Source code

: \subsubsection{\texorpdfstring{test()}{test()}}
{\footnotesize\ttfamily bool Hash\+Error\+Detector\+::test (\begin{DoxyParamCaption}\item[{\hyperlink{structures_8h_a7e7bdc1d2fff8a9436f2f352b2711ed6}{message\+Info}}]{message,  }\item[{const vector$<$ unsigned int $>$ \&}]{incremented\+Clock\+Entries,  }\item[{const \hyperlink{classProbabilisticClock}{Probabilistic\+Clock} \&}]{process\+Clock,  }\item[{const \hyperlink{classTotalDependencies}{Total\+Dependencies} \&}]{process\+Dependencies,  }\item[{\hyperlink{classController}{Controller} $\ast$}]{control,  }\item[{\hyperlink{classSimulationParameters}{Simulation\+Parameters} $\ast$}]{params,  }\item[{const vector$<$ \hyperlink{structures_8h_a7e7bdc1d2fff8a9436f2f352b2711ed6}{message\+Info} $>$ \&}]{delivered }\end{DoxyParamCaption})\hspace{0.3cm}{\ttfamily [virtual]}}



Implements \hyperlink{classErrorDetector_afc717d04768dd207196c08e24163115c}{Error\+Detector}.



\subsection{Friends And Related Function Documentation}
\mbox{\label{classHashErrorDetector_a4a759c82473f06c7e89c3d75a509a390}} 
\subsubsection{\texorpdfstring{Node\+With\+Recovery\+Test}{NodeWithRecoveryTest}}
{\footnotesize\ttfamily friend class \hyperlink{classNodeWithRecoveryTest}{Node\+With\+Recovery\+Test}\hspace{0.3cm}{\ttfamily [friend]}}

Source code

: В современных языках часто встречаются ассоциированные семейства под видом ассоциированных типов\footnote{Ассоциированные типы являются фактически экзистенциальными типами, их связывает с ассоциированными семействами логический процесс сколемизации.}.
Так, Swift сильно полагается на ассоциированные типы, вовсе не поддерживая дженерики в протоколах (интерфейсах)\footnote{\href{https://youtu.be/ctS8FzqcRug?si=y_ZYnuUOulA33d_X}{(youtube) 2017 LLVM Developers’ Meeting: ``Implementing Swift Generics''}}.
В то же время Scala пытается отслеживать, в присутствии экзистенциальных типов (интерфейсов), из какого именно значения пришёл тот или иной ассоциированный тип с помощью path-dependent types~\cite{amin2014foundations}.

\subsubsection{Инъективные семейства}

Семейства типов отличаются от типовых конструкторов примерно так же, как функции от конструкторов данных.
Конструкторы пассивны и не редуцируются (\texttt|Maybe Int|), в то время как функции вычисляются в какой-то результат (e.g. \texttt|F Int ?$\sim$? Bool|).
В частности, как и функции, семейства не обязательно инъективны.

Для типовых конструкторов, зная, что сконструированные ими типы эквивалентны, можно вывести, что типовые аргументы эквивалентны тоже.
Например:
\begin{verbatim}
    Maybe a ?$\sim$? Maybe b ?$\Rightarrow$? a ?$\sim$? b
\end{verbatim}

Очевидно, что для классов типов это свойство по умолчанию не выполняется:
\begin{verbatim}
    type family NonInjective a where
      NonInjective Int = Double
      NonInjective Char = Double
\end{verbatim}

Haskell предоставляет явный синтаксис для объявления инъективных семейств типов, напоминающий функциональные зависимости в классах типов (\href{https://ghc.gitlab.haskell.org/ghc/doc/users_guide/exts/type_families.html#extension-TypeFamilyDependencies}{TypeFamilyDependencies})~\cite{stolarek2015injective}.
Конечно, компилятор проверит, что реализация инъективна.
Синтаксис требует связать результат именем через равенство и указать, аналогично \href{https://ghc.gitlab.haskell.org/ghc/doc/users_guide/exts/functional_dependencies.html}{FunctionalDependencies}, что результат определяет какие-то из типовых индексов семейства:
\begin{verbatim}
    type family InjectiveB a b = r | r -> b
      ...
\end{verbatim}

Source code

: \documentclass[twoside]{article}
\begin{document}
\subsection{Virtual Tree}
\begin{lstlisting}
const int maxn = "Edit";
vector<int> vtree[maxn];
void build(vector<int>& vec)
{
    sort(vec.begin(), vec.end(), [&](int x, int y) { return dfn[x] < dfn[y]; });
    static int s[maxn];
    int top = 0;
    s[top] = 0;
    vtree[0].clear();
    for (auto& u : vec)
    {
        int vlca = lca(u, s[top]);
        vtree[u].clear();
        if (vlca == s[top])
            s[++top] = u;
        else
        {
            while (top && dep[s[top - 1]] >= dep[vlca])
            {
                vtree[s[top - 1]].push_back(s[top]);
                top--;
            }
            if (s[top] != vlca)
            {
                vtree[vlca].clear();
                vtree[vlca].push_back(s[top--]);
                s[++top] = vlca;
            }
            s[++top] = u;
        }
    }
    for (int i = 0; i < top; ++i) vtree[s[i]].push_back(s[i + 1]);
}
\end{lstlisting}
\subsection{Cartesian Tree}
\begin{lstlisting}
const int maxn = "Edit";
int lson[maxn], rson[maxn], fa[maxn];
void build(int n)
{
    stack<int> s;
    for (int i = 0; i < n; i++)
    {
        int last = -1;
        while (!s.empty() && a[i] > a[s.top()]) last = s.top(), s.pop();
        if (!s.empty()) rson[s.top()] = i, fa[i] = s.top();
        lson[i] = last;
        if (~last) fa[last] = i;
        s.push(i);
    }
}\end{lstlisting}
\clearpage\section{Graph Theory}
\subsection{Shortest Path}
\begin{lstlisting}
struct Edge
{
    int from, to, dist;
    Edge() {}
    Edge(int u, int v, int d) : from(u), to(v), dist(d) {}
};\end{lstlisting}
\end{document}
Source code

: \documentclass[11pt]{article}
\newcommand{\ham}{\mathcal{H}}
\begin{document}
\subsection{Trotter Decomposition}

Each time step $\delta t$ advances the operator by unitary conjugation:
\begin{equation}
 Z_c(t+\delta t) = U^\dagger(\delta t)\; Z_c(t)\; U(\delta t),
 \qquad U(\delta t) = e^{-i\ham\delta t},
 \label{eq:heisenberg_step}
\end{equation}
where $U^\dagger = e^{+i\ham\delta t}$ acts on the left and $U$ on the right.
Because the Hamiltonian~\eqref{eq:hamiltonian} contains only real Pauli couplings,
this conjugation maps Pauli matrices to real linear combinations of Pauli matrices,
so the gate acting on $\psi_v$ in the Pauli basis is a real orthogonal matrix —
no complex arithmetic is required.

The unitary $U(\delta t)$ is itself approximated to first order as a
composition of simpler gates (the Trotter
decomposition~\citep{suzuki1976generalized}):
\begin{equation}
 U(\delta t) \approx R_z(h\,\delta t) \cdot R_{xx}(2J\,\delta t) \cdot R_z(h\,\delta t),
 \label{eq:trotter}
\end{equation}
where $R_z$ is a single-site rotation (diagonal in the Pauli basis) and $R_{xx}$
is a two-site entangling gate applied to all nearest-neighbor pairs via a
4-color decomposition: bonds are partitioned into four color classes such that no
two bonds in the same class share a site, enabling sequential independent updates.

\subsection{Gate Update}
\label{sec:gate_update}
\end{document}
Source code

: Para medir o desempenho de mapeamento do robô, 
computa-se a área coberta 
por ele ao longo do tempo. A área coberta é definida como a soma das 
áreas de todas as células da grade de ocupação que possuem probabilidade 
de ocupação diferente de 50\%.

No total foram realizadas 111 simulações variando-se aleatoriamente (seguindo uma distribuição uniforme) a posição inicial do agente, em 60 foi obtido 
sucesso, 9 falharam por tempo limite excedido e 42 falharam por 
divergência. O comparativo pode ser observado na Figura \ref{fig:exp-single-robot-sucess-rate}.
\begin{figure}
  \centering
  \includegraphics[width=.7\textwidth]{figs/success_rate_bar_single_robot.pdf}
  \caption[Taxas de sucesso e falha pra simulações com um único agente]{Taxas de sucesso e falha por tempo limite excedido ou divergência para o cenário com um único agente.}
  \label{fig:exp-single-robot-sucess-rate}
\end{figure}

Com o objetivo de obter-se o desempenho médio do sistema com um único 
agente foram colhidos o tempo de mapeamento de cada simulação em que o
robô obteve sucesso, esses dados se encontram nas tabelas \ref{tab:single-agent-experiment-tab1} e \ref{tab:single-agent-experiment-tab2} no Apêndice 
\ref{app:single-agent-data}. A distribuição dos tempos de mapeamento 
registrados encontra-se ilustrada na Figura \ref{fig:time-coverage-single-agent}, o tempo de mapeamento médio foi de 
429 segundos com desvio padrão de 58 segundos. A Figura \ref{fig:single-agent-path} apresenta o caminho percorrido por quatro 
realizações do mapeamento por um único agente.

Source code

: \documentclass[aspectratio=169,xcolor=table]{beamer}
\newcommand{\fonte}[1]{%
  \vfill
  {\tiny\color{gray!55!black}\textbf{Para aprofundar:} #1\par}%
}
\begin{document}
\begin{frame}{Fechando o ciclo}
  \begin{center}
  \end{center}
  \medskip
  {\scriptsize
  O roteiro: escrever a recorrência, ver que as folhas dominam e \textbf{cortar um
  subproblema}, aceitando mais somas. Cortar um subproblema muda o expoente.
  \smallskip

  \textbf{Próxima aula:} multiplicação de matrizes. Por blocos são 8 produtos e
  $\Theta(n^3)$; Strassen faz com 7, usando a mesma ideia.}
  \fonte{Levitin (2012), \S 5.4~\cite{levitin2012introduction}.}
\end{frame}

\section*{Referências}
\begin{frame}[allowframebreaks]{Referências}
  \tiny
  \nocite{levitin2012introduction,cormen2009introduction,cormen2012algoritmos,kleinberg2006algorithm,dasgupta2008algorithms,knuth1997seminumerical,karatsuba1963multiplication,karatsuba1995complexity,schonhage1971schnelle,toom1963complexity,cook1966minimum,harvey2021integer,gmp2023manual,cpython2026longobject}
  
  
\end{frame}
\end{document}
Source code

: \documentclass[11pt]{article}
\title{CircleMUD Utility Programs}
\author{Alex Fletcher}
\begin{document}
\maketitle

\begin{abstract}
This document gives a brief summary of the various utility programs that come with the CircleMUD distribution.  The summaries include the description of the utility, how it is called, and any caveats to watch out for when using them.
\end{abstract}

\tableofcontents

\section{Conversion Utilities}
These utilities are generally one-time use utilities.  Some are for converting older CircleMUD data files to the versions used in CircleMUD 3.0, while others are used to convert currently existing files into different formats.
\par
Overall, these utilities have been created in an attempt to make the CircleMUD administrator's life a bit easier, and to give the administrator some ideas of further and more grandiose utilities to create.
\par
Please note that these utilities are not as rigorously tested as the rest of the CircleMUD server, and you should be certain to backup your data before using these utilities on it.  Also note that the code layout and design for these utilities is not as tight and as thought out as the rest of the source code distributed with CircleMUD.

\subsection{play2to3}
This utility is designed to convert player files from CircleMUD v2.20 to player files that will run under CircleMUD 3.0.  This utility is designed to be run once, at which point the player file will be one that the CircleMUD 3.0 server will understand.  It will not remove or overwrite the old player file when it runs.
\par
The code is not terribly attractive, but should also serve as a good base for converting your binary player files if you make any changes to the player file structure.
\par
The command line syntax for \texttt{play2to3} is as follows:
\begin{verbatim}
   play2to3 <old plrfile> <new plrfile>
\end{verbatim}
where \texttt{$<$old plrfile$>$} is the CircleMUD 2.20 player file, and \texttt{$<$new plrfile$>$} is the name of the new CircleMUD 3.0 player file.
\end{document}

= = = =

## WHAT THE EXERCISE ASKS
The word to find is "build". Copy every line of the records that holds it.

## ANSWER BOX
void build(vector<int>& vec)
void build(int n)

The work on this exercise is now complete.